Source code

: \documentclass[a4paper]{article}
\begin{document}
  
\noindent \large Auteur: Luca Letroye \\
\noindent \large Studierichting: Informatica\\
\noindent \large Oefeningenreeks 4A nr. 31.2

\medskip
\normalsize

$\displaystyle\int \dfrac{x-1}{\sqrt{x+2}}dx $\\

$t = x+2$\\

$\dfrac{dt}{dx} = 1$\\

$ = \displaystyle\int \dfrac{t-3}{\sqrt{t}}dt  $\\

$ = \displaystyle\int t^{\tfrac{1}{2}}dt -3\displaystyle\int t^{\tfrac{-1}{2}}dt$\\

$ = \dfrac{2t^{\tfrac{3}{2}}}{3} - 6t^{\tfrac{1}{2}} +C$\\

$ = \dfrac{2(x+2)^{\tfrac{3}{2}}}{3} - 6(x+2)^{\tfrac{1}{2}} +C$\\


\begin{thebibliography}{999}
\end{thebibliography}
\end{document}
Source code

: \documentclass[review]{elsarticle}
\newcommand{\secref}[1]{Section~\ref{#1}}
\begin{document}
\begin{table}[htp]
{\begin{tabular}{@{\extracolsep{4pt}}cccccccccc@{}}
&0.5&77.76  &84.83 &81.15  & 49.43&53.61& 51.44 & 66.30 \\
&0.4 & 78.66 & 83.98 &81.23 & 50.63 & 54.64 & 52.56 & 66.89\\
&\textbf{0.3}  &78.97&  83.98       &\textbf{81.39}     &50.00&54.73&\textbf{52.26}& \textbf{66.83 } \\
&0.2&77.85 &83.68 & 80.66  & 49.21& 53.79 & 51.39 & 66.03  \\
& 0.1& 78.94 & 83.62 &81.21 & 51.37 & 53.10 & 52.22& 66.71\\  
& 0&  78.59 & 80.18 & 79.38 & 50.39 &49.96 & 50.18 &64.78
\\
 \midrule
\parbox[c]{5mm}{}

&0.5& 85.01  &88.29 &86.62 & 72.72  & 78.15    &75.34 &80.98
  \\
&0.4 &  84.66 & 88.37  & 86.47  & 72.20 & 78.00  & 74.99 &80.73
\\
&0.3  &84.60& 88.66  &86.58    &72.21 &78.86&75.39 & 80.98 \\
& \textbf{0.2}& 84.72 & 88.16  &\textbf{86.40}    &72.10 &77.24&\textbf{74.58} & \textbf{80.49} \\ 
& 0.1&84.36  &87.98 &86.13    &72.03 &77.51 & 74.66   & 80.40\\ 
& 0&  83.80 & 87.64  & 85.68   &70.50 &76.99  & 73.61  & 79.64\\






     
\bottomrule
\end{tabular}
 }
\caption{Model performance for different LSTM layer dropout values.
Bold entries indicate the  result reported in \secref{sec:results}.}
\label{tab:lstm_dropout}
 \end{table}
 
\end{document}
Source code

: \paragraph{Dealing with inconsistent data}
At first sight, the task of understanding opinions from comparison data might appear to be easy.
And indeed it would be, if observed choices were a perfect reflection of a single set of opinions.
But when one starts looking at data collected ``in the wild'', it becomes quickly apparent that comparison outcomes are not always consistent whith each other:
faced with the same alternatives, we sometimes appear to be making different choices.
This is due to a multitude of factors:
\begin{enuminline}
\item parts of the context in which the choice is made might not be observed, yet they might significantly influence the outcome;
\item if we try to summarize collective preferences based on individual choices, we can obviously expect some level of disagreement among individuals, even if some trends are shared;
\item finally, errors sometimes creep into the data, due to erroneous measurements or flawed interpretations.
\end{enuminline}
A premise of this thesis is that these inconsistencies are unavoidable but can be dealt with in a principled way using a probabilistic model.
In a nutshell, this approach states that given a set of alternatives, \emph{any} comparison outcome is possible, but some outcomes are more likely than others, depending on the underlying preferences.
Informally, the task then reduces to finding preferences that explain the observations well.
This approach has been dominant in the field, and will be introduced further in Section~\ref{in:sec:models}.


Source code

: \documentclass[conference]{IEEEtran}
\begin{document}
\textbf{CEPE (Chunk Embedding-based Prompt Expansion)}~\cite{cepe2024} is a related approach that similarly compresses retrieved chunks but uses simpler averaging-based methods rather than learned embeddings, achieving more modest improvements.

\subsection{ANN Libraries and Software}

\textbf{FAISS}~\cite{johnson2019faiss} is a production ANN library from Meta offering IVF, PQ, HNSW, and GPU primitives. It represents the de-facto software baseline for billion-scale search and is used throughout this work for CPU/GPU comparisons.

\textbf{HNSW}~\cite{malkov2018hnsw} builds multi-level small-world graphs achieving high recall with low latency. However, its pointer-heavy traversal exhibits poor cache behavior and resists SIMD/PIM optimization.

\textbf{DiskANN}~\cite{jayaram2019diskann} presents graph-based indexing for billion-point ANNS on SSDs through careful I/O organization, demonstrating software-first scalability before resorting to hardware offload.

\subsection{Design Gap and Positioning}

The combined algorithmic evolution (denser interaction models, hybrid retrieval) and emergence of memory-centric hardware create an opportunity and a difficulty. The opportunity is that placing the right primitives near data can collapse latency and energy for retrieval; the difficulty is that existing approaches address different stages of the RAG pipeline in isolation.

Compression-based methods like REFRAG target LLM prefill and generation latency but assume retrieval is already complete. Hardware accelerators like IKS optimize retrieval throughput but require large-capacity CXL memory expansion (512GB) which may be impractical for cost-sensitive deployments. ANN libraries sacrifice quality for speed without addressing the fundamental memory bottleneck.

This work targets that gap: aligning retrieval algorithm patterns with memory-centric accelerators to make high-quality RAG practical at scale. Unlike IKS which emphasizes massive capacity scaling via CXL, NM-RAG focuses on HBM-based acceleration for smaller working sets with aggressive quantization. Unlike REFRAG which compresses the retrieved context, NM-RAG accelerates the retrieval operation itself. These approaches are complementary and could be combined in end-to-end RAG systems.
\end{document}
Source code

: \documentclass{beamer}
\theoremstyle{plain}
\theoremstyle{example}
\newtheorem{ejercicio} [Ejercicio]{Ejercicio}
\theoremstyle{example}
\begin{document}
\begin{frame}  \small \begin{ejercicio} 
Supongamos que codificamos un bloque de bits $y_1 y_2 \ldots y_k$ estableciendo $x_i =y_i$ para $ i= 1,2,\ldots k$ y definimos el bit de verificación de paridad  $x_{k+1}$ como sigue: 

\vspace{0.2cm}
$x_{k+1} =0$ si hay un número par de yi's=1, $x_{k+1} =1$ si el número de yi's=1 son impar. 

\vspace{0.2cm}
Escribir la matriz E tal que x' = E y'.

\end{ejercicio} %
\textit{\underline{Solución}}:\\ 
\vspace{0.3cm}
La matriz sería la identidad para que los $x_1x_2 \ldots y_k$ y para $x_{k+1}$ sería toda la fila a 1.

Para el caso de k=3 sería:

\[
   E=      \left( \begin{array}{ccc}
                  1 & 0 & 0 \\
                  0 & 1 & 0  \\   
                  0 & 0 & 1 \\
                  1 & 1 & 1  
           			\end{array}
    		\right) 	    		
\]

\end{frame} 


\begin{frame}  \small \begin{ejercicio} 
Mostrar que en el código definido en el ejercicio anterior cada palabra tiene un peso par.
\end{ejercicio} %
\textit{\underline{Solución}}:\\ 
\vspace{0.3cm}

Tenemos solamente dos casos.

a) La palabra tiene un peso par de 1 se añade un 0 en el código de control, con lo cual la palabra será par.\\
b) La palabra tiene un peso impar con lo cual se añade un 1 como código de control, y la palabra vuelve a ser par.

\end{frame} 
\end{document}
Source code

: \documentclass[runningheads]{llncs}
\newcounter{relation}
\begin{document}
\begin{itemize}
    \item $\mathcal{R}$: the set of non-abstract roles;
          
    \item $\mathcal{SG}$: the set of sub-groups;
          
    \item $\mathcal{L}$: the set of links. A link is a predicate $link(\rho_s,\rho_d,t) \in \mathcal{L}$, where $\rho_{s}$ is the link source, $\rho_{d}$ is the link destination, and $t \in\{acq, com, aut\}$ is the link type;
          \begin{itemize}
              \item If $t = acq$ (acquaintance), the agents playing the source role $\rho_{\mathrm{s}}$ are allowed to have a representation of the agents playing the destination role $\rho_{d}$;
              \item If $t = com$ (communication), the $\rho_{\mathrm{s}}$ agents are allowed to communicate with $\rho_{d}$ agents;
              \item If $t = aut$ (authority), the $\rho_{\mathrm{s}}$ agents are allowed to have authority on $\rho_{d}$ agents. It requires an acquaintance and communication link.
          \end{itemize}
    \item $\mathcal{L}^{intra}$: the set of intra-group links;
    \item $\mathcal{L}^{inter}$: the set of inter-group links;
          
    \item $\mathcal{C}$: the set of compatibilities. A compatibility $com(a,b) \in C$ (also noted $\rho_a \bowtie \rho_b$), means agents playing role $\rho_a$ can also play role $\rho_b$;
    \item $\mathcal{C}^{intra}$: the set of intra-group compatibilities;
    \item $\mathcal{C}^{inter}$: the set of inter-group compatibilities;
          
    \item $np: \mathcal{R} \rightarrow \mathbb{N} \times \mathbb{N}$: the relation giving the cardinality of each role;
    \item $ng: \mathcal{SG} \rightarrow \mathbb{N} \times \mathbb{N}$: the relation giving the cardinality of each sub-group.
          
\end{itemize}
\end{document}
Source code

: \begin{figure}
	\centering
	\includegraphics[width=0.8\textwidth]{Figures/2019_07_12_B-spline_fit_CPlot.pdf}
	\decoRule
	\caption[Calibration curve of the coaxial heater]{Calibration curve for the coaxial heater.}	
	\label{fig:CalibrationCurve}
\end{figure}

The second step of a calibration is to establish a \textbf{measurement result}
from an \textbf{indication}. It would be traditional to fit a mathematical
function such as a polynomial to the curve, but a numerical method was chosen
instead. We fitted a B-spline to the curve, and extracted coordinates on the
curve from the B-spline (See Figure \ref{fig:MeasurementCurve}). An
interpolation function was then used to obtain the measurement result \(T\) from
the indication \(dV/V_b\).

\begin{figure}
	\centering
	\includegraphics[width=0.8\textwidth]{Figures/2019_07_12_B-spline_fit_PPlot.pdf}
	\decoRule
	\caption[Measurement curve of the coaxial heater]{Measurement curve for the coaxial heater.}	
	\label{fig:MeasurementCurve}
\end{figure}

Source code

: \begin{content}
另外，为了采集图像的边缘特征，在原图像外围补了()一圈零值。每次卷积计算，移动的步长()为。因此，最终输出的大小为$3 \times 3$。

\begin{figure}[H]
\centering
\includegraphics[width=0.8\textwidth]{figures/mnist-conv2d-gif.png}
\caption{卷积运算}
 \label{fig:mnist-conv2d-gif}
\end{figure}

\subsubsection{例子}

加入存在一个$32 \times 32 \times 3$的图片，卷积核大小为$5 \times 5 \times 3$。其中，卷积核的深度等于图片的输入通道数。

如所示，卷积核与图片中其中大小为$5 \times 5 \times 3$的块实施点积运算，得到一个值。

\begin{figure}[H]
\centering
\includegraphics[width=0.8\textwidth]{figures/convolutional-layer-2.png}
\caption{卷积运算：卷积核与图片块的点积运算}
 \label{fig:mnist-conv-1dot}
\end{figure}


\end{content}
* * * * *
> Assignment:
The lines above starting at the one that contains "Para el caso" and ending at the one that contains "play role $\rho_b$;" must be transcribed exactly, and no other lines may appear.

> Solution for this problem:
Para el caso de k=3 sería:

\[
   E=      \left( \begin{array}{ccc}
                  1 & 0 & 0 \\
                  0 & 1 & 0  \\   
                  0 & 0 & 1 \\
                  1 & 1 & 1  
           			\end{array}
    		\right) 	    		
\]

\end{frame} 


\begin{frame}  \small \begin{ejercicio} 
Mostrar que en el código definido en el ejercicio anterior cada palabra tiene un peso par.
\end{ejercicio} %
\textit{\underline{Solución}}:\\ 
\vspace{0.3cm}

Tenemos solamente dos casos.

a) La palabra tiene un peso par de 1 se añade un 0 en el código de control, con lo cual la palabra será par.\\
b) La palabra tiene un peso impar con lo cual se añade un 1 como código de control, y la palabra vuelve a ser par.

\end{frame} 
\end{document}
Source code

: \documentclass[runningheads]{llncs}
\newcounter{relation}
\begin{document}
\begin{itemize}
    \item $\mathcal{R}$: the set of non-abstract roles;
          
    \item $\mathcal{SG}$: the set of sub-groups;
          
    \item $\mathcal{L}$: the set of links. A link is a predicate $link(\rho_s,\rho_d,t) \in \mathcal{L}$, where $\rho_{s}$ is the link source, $\rho_{d}$ is the link destination, and $t \in\{acq, com, aut\}$ is the link type;
          \begin{itemize}
              \item If $t = acq$ (acquaintance), the agents playing the source role $\rho_{\mathrm{s}}$ are allowed to have a representation of the agents playing the destination role $\rho_{d}$;
              \item If $t = com$ (communication), the $\rho_{\mathrm{s}}$ agents are allowed to communicate with $\rho_{d}$ agents;
              \item If $t = aut$ (authority), the $\rho_{\mathrm{s}}$ agents are allowed to have authority on $\rho_{d}$ agents. It requires an acquaintance and communication link.
          \end{itemize}
    \item $\mathcal{L}^{intra}$: the set of intra-group links;
    \item $\mathcal{L}^{inter}$: the set of inter-group links;
          
    \item $\mathcal{C}$: the set of compatibilities. A compatibility $com(a,b) \in C$ (also noted $\rho_a \bowtie \rho_b$), means agents playing role $\rho_a$ can also play role $\rho_b$;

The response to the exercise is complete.